Mehr – finanzielle – Flexibilität und Feature-Vielfalt ohne Grenzen – die Vorteile scheinen erdrückend zu sein, doch es gibt auch Aspekte, welche die Zurückhaltung erklären und unter Umständen sogar und gegen die Telefonanlage in der Cloud sprechen.
So müssen Unternehmen vor dem Umzug neben der ausreichenden Internetbandbreite checken, ob ihr Firmennetzwerk (LAN) das Plus an Telefondaten für die Sprachübertragung gerüstet ist, da diese nun über die gleichen Kanäle wie Bilder und Videos übertragen werden. So macht es unter Umständen Sinn, vor der Umrüstung das Netzwerk Voice-ready zu machen – beispielsweise durch das Nachrüsten neuer Komponenten wie Switches und Router.

Aber auch die Anbindung von Kreditkartensystemen, Alarmmeldern oder analogen Faxgeräten gilt es zu berücksichtigen, für die unter Umständen spezielle Adapter oder sogar ein separater Anschluss notwendig ist.

Ausfall-Sicherheit

Zudem stellt sich besonders im Business-Umfeld die Frage nach der Ausfallsicherheit. Seit der von der Telekom geplanten Umstellung bis 2018 auf VoIP ist es immer wieder zu Ausfällen bei der Internet-Telefonie gekommen, wohingegen die klassische Festnetzleitung als sehr zuverlässig gilt. Offensichtlich ist die vergleichsweise junge Internettelefonie derzeit noch deutlich anfälliger als konventionelle ISDN- und Analoganschlüsse.

Doch auch hier ist zwischen Technologien und Anbietern zu differenzieren. Die Telefonanlage in der Cloud kann sogar entscheidende Vorteile in Sachen Ausfallsicherheit und Service haben, da sich meist nur ein kleiner Teil der Technik in den eigenen vier Wänden befindet und der Provider den Rest bei sich vor Ort betreibt und überwacht.
 
Cloud-Telefonie als Kommunikations-Revolution für KMUs

VoIP- beziehungsweise Cloud-Telefonie muss als Chance für kleine und mittlere Unternehmen aufgefasst werden.
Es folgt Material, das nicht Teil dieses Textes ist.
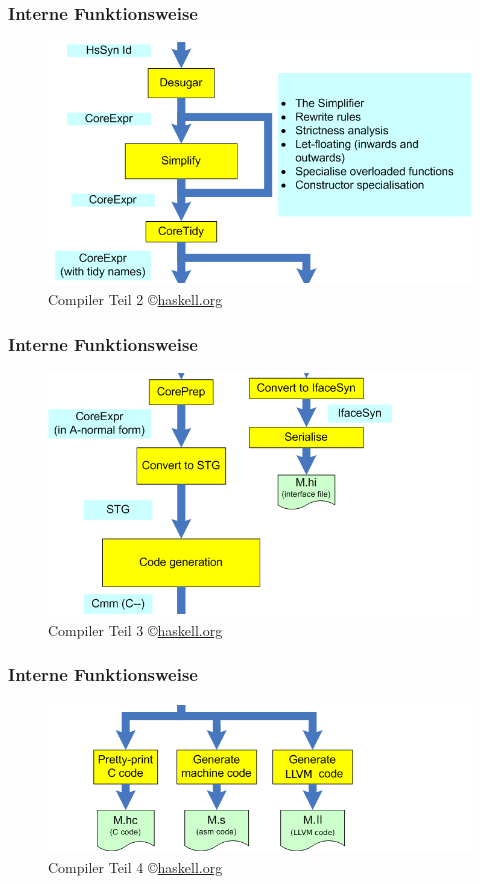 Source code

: \documentclass[fleqn,11pt,aspectratio=43]{beamer}
\begin{document}
\begin{frame}[noframenumbering]
\frametitle{Interne Funktionsweise}
\begin{figure}
\centering
\includegraphics[scale=0.4]{images/HscPipe2_2.png}
\caption{Compiler Teil 2 \copyright \url{haskell.org}}
\end{figure}
\end{frame}

\begin{frame}[noframenumbering]
\frametitle{Interne Funktionsweise}
\begin{figure}
\centering
\includegraphics[scale=0.4]{images/HscPipe2_3.png}
\caption{Compiler Teil 3 \copyright \url{haskell.org}}
\end{figure}
\end{frame}

\begin{frame}[noframenumbering]
\frametitle{Interne Funktionsweise}
\begin{figure}
\centering
\includegraphics[scale=0.4]{images/HscPipe2_4.png}
\caption{Compiler Teil 4 \copyright \url{haskell.org}}
\end{figure}
\end{frame}
\end{document}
Die klassische Telefonanlage ist zu teuer, teilweise unflexibel und hat im Vergleich zur Internettelefonie heutzutage letztendlich ausgedient.
Gerade in punkto Flexibilität und Kostenersparnis eröffnen sich bei der Cloud-Telefonie vollkommen neue Möglichkeiten für KMU. Mit eigenen Smartphones und Tablets sind Sie ortsunabhängig und können von weltweit jedem Standort unter ihrer Büronummer telefonieren – das ist einer der wichtigsten Gründe, wieso sich Unternehmen für die Technologie entscheiden.

Der Computer im Büro wird ohne Mehraufwand zum Call-Center, Knotenpunkt und Verteiler für eingehende Telefonate, Mails und Faxe. Und über die integrierte Software vieler Cloudtelefonie-Lösungen lässt sich am PC oder Smartphone die komplette Anruf-Historie nach- und auslesen.

Betrachtet man diese Features als Beschäftigungsbereich einer Assistenzstelle, so wird diese in Zukunft durch die Cloud ersetzt. Unternehmer und Mitarbeiter erhalten automatisch ihnen zugewiesene Telefonate, Aufträge und Termine. Die Videokonferenz ist immer mit dabei und selbst der Mitarbeiter auf Fortbildung kann an wichtigen Meetings mit nur einem Klick teilnehmen.